One other draw back is that my dependencies are actually much more implicit. Because of this although a view is determined by a sure object and I can see that within the record of properties, I can create that object with out placing something in its setting and due to this fact getting crashes when I attempt to seize dependencies from the setting. That is high quality in smaller apps since you’re extra prone to hit all of the required patterns whereas testing, however in bigger apps, this may be considerably problematic. Once more, we’re missing any sort of compile-time security, and that is one thing that I personally miss so much. I like my compiler to assist me write protected code.

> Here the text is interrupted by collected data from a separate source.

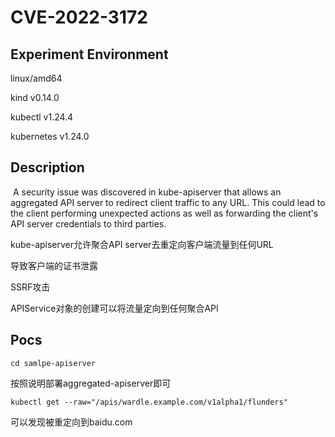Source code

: # CVE-2022-3172

## Experiment Environment

linux/amd64

kind  v0.14.0

kubectl  v1.24.4

kubernetes  v1.24.0

## Description

​	A security issue was discovered in kube-apiserver that allows an aggregated API server to redirect client traffic to any URL. This could lead to the client performing unexpected actions as well as forwarding the client's API server credentials to third parties.

kube-apiserver允许聚合API server去重定向客户端流量到任何URL

导致客户端的证书泄露

SSRF攻击

APIService对象的创建可以将流量定向到任何聚合API

## Pocs

```
cd samlpe-apiserver
```

按照说明部署aggregated-apiserver即可

```
kubectl get --raw="/apis/wardle.example.com/v1alpha1/flunders"
```

可以发现被重定向到baidu.com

That mentioned, there’s a time and place for service locators, particularly for issues that both have a very good default worth or which might be non-obligatory or that we inject into the app root and mainly our complete app is determined by it. So if we might neglect, we would see crashes as quickly as we launch our app.

The truth that the setting or a dependency locator is much more implicit additionally implies that we’re by no means fairly certain precisely the place we inject issues within the setting. If the one place we inject from is the summary or the basis of our software, it is fairly manageable to see what we do and do not inject. If we additionally make new objects and inject them in the midst of our view hierarchy, it turns into so much trickier to cause about precisely the place a dependency is created and injected. And extra importantly, it additionally would not actually make it apparent if at any level we overwrite a dependency or if we’re injecting a recent one.

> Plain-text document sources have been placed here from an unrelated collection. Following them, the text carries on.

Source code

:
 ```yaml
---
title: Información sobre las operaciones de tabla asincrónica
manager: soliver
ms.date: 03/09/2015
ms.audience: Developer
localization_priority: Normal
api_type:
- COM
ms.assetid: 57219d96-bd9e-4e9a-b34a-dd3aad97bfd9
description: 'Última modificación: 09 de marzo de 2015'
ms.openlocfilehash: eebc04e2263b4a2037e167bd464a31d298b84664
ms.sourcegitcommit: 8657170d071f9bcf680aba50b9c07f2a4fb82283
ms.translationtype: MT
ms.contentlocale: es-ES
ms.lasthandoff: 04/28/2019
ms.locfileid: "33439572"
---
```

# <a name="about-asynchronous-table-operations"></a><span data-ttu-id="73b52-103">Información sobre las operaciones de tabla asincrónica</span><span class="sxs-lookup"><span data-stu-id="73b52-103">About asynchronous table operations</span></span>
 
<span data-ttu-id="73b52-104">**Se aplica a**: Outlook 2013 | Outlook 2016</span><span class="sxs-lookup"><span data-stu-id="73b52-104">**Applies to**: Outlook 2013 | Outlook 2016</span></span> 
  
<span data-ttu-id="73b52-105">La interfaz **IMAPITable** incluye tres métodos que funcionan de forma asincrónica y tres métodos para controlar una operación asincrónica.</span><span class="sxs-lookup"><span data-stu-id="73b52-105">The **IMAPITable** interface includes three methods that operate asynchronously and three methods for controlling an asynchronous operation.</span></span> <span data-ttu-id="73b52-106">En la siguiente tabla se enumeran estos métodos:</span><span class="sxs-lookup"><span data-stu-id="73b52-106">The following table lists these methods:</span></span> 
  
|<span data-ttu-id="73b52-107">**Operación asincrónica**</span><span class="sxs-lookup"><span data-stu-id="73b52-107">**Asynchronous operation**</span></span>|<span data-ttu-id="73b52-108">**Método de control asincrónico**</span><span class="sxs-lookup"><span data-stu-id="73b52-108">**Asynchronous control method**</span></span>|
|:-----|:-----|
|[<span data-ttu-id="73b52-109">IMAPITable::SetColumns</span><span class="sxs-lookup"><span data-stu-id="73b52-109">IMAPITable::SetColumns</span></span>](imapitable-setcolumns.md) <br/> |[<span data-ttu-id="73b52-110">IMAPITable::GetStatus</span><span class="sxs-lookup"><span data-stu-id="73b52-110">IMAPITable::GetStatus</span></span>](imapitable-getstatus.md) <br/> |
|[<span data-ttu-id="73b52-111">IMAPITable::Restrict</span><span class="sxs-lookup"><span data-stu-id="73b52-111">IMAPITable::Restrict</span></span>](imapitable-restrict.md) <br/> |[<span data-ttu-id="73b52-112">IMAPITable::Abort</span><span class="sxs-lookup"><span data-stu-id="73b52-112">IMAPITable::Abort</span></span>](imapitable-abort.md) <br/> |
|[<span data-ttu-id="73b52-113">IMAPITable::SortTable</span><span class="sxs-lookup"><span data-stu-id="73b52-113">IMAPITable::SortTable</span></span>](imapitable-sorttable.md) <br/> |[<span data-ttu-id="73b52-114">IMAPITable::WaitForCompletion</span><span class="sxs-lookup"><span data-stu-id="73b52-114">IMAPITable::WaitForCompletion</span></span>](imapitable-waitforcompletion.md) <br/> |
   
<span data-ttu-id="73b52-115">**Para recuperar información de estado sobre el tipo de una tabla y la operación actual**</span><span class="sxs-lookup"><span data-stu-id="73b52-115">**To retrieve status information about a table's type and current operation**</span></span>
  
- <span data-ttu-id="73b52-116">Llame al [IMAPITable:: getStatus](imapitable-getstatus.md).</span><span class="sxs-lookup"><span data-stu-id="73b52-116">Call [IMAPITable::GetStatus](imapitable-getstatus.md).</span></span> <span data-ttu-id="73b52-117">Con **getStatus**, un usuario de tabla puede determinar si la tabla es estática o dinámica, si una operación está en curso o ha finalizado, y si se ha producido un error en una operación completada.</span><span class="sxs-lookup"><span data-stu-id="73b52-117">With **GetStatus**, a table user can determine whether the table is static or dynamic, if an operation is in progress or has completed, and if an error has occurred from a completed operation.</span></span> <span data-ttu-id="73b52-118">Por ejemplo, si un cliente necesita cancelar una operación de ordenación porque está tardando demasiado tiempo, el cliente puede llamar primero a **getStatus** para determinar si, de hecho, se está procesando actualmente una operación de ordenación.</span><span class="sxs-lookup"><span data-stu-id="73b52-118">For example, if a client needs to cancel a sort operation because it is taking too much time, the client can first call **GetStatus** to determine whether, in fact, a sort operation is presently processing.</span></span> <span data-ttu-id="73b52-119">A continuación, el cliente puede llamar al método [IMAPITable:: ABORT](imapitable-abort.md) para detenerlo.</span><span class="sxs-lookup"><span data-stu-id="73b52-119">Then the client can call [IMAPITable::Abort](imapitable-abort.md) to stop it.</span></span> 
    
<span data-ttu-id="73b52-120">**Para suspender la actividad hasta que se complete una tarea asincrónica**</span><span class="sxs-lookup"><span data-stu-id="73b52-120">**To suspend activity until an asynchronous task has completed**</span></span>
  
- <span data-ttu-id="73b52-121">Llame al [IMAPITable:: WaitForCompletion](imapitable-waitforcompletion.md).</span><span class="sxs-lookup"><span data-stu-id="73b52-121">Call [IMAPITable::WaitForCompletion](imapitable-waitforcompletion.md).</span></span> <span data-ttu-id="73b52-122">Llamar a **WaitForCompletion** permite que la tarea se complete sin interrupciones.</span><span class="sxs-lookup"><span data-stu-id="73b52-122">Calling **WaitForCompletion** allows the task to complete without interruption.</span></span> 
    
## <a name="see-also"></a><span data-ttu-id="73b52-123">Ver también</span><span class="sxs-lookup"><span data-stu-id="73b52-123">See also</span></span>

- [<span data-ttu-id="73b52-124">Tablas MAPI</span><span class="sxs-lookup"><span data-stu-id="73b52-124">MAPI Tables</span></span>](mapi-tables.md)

That is one thing to remember in case you select to make heavy use of a service locator just like the SwiftUI setting.

In Abstract

In brief, dependency injection is an advanced time period for a comparatively easy idea.

We wish to get dependencies into our objects, and we’d like some mechanism to do that. iOS traditionally would not do a variety of third-party frameworks or libraries for dependency injection, so mostly you will both use initializer injection or the SwiftUI setting.

There are third-party libraries that do dependency injection in Swift, however you almost certainly don’t want them.

Whether or not you employ initializer injection or the service locator sample, it is considerably of a mixture between a desire and a trade-off between compile-time security and comfort.

I did not cowl issues like protocol witnesses on this publish as a result of that could be a subject that makes use of initializer injection sometimes, and it is only a totally different sort of object that you just inject. If you wish to be taught extra about protocol witnesses, I do advocate that you just check out my weblog publish the place I discuss utilizing closures as dependencies.

I hope you loved this publish. I hope it taught you numerous about dependency injection. And don’t hesitate to succeed in out to me if in case you have any questions or feedback on this publish.